The axiom of kill is here
[math] \underbrace{((x= y = ... =x_n) \wedge x \neq \textbf{none})}_{precondition}\Rightarrow \underbrace{[kill(y)]}_{\mathrm{statement}}\underbrace{(x= y = ... =x_n = \textbf{none})}_{postcondition} [/math] |
It tells that all references to an object x obtain the value none. No dangling reference error appears. The cost of the kill operation is fixed, independent of how many variables share the object x as common value. For more information see
- The paper by G. Cioni \& A. Kreczmar Programmed dealocation without dangling reference of 1984 yr.
- safe dealocation of objects.
Note, no other programming language enjoys the property of safe dealocation.
How to determine the inherited class
One program may contain many classes of the same name. This is true of any programming language that allow to nest one class in another. Now, let us consider the inheritance relation between classes.
Suppose that a class B inherits (i.e. extends) the class A. Which of possibly many classes A we should identify as a base class?
This question is a fundamental one for the definition of semantics. Consider the following example.
There are 4 languages which admit both nesting of modules (i.e. block structure ) and inheritance:
- Simula67
- Loglan'82
- BETA
- Java
Each language gives another definition of the base class. We shall mention ...

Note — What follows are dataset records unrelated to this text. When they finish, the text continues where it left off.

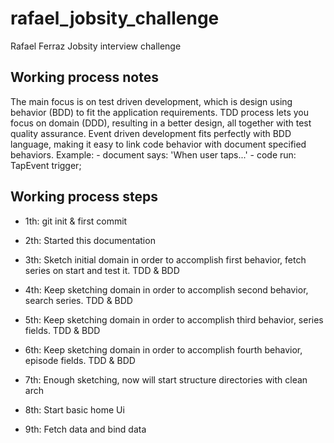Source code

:# rafael_jobsity_challenge

Rafael Ferraz Jobsity interview challenge

## Working process notes
  
  The main focus is on test driven development, which is design using behavior (BDD) to fit the 
  application requirements.
  TDD process lets you focus on domain (DDD), resulting in a better design, all together with test 
  quality assurance. 
  Event driven development fits perfectly with BDD language, making it easy to link code behavior 
  with document specified behaviors. Example: 
      - document says: 'When user taps...' 
      - code run: TapEvent trigger; 


## Working process steps

- 1th: 
  git init & first commit
  
- 2th: 
  Started this documentation 
  
- 3th:
  Sketch initial domain in order to accomplish first behavior, fetch series on start and test it.
  TDD & BDD

- 4th:
  Keep sketching domain in order to accomplish second behavior, search series.
  TDD & BDD

- 5th:
  Keep sketching domain in order to accomplish third behavior, series fields.
  TDD & BDD

- 6th:
  Keep sketching domain in order to accomplish fourth behavior, episode fields.
  TDD & BDD

- 7th:
  Enough sketching, now will start structure directories with clean arch
  
- 8th:
  Start basic home Ui
  
- 9th:
  Fetch data and bind data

- This paper solves the problem of determination of direct superclass in Java and other languages. We give a short and complete specification of the problem - to be confronted with somewhat fuzzy and dispersed description of the problem in Java Language Specification. We are presenting a non-deterministic algorithm A and prove that the algorithm correctly solves the problem and moreover that the algorithm is complete, i.e. if it finds that an instance of a problem has no solution then it is really so. Media:C3149.pdf This algorithm after some simplifications applies as well to Loglan programs and even to Simula67 programs.
- A practical deterministic algorithm for the same problem. Media:pracaFI22.10.2007.pdf
- A discussion of methodological issues taken in a paper by A. Igarashi and B. Pierce. Media:IPET-09-2Nov.pdf
Static binding
Let a be an applicative occurence of an identifier i. (Applicative means in an instruction.)

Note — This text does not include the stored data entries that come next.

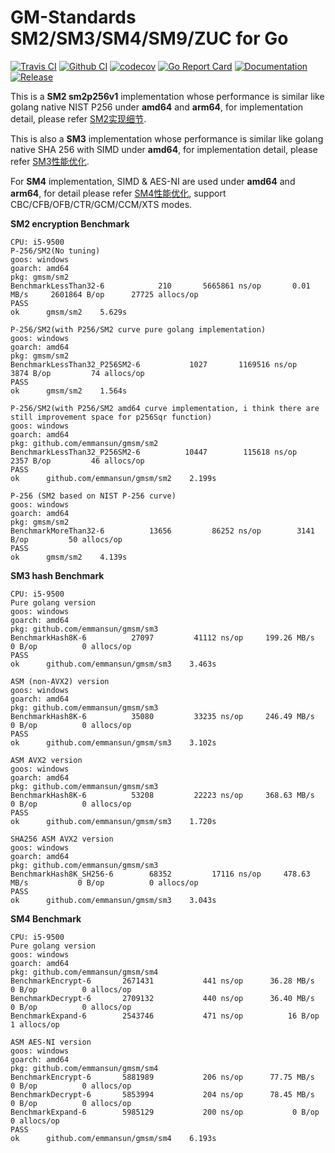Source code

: 
# GM-Standards SM2/SM3/SM4/SM9/ZUC for Go

[![Travis CI](https://app.travis-ci.com/emmansun/gmsm.svg?branch=main)](https://app.travis-ci.com/emmansun/gmsm) 
[![Github CI](https://github.com/emmansun/gmsm/actions/workflows/ci.yml/badge.svg)](https://github.com/emmansun/gmsm/actions/workflows/ci.yml) 
[![codecov](https://codecov.io/gh/emmansun/gmsm/branch/main/graph/badge.svg?token=Otdi8m8sFj)](https://codecov.io/gh/emmansun/gmsm)
[![Go Report Card](https://goreportcard.com/badge/github.com/emmansun/gmsm)](https://goreportcard.com/report/github.com/emmansun/gmsm)
[![Documentation](https://godoc.org/github.com/emmansun/gmsm?status.svg)](https://godoc.org/github.com/emmansun/gmsm) 
[![Release](https://img.shields.io/github/release/emmansun/gmsm/all.svg)](https://github.com/emmansun/gmsm/releases)

This is a **SM2 sm2p256v1** implementation whose performance is similar like golang native NIST P256 under **amd64** and **arm64**, for implementation detail, please refer [SM2实现细节](https://github.com/emmansun/gmsm/wiki/SM2%E6%80%A7%E8%83%BD%E4%BC%98%E5%8C%96).

This is also a **SM3** implementation whose performance is similar like golang native SHA 256 with SIMD under **amd64**, for implementation detail, please refer [SM3性能优化](https://github.com/emmansun/gmsm/wiki/SM3%E6%80%A7%E8%83%BD%E4%BC%98%E5%8C%96).

For **SM4** implementation, SIMD & AES-NI are used under **amd64** and **arm64**, for detail please refer [SM4性能优化](https://github.com/emmansun/gmsm/wiki/SM4%E6%80%A7%E8%83%BD%E4%BC%98%E5%8C%96), support CBC/CFB/OFB/CTR/GCM/CCM/XTS modes.

**SM2 encryption Benchmark**

    CPU: i5-9500
    P-256/SM2(No tuning)
    goos: windows
    goarch: amd64
    pkg: gmsm/sm2
    BenchmarkLessThan32-6   	     210	   5665861 ns/op	   0.01 MB/s	 2601864 B/op	   27725 allocs/op
    PASS
    ok  	gmsm/sm2	5.629s
    
    P-256/SM2(with P256/SM2 curve pure golang implementation)
    goos: windows
    goarch: amd64
    pkg: gmsm/sm2
    BenchmarkLessThan32_P256SM2-6   	    1027	   1169516 ns/op	    3874 B/op	      74 allocs/op
    PASS
    ok  	gmsm/sm2	1.564s

    P-256/SM2(with P256/SM2 amd64 curve implementation, i think there are still improvement space for p256Sqr function)
    goos: windows
    goarch: amd64
    pkg: github.com/emmansun/gmsm/sm2
    BenchmarkLessThan32_P256SM2-6   	   10447	    115618 ns/op	    2357 B/op	      46 allocs/op
    PASS
    ok  	github.com/emmansun/gmsm/sm2	2.199s

    P-256 (SM2 based on NIST P-256 curve)
    goos: windows
    goarch: amd64
    pkg: gmsm/sm2
    BenchmarkMoreThan32-6   	   13656	     86252 ns/op	    3141 B/op	      50 allocs/op
    PASS
    ok  	gmsm/sm2	4.139s

**SM3 hash Benchmark**

    CPU: i5-9500
    Pure golang version
    goos: windows
    goarch: amd64
    pkg: github.com/emmansun/gmsm/sm3
    BenchmarkHash8K-6   	   27097	     41112 ns/op	 199.26 MB/s	       0 B/op	       0 allocs/op
    PASS
    ok  	github.com/emmansun/gmsm/sm3	3.463s

    ASM (non-AVX2) version
    goos: windows
    goarch: amd64
    pkg: github.com/emmansun/gmsm/sm3
    BenchmarkHash8K-6   	   35080	     33235 ns/op	 246.49 MB/s	       0 B/op	       0 allocs/op
    PASS
    ok  	github.com/emmansun/gmsm/sm3	3.102s

    ASM AVX2 version
    goos: windows
    goarch: amd64
    pkg: github.com/emmansun/gmsm/sm3
    BenchmarkHash8K-6   	   53208	     22223 ns/op	 368.63 MB/s	       0 B/op	       0 allocs/op
    PASS
    ok  	github.com/emmansun/gmsm/sm3	1.720s 

    SHA256 ASM AVX2 version
    goos: windows
    goarch: amd64
    pkg: github.com/emmansun/gmsm/sm3
    BenchmarkHash8K_SH256-6   	   68352	     17116 ns/op	 478.63 MB/s	       0 B/op	       0 allocs/op
    PASS
    ok  	github.com/emmansun/gmsm/sm3	3.043s    

**SM4 Benchmark**

    CPU: i5-9500
    Pure golang version
    goos: windows
    goarch: amd64
    pkg: github.com/emmansun/gmsm/sm4
    BenchmarkEncrypt-6   	 2671431	       441 ns/op	  36.28 MB/s	       0 B/op	       0 allocs/op
    BenchmarkDecrypt-6   	 2709132	       440 ns/op	  36.40 MB/s	       0 B/op	       0 allocs/op
    BenchmarkExpand-6    	 2543746	       471 ns/op	      16 B/op	       1 allocs/op
    
    ASM AES-NI version
    goos: windows
    goarch: amd64
    pkg: github.com/emmansun/gmsm/sm4
    BenchmarkEncrypt-6   	 5881989	       206 ns/op	  77.75 MB/s	       0 B/op	       0 allocs/op
    BenchmarkDecrypt-6   	 5853994	       204 ns/op	  78.45 MB/s	       0 B/op	       0 allocs/op
    BenchmarkExpand-6    	 5985129	       200 ns/op	       0 B/op	       0 allocs/op
    PASS
    ok  	github.com/emmansun/gmsm/sm4	6.193s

Where to find a proper declaration of the idenfifier i? The problem known for block structured programming languages is far more complicated in the languages that admit not only nesting of modules but also inheritance.
For Loglan'82 a solution was find by Danuta Szczepańska (not published, validated through compiler).
A general case is considered in ...
Is it possible to keep the Dijkstra's mechanism of Display Vector ?
The problem arises when a programming language allows to nest declarations of classes as well as their extensions by inheritance. Now, if one defines a constructor of a class as a concatenation of constructors of inherited classes (it is so called rule of concatenation), then is it possible to define Dijkstra's Display Vector once for all instructions of the consolidated (by concatenation) constructor?
After some monthsof discusions the creators of Loglan programming language came to a solution see
Some time later Hans Langmaack found that the proposed semantic can not be called the correct static semantic.
Two papers appeared that led to a satisfactory solution
The experience gained through this research enabled later to solve the problems of determining drect base class in Java.
Coroutines
How to define the meaning of coroutine operations? in a way free of inconsistency?
Alien call
This is a protocol invented by Bolek Ciesielski in 1988(!) for communication and synchronisation among active objects of process modules. For the first time implemented in Loglan'82 programming language, it remains still little known for programmers.
- Media:Bolek1988.pdf - an original presentation of alien call protocol
- Media:AlienCall.pdf -
Connecting virtual machines into a virtual multiprocessor
The virtual Loglan processors VLP can be connected through network thus forming a virtual multiprocessor computer. Each VLP obtains a unique node number.
Some screenshots may be helpful.
Mathematical model of concurrent computations
During the work on Loglan project we conceived and published a model explaining how the execution of concurrent programs look like. The model was named Max model of concurrency. Later it was known under the name of true concurrency model.
Part II Axiomatic definitions of sublanguages of Loglan'82
Here we shall present an increasing sequence of sublanguages [math]\mathcal{L}_0\subset\mathcal{L}_1\subset\mathcal{L}_2\subset \mathcal{L}_3\subset\mathcal{L}_4\subset \dots[/math]Loglan'82. For each language [math]\mathcal{L}_i[/math] we shall present its grammar and some axioms and inference rules that define its semantics.
Program
Program in Loglan'82 has the following structure
definiendum | definiens |
---|---|
program | program <name>;
begin
end |
where name is any identifier, i.e. a finite sequence of letters and digits beginning with a letter.
The declarations and instructions are finite sequences of declarations and instructions respectively, empty squence included.
This allow us to define the first sublanguage [math]\mathcal{L}_0[/math] of Loglan'82.
[math]\mathcal{L}_0 \stackrel{df}{=}\{p\in \mathcal{A}^*: p=\textbf{program}\ \textit{id}; \textbf{begin end} \}[/math]
Programs of the language [math]\mathcal{L}_0[/math] are empty programs, they posses just a name. Their list of instructions as well as list of declarations are empty. The effect of execution of such program is do nothing.
Now we shall define a new language [math]\mathcal{L}_{0.1}[/math]. First, we say that any expression of the form:
writeln;
write(integer);
write("here your text");
is an output instruction.
[math]\mathcal{L}_{0.1} \stackrel{df}{=}\{p\in \mathcal{A}^*: p=\textbf{program} \textit{ id}; \textbf{begin} \lt\textit{output instructions}\gt \textbf{end} \}[/math]
program print; begin
end |
Declarations of variables. Assignment instructions
Example
program P2 ;
- var x,y: integer;
begin
- y:=74;
- x:= y+ 8;
end
Grammar
Context free grammar
Well formed expressions
Axiom
[math]\{x:=\tau\}( \alpha ) \Leftrightarrow \alpha(x/\tau)[/math]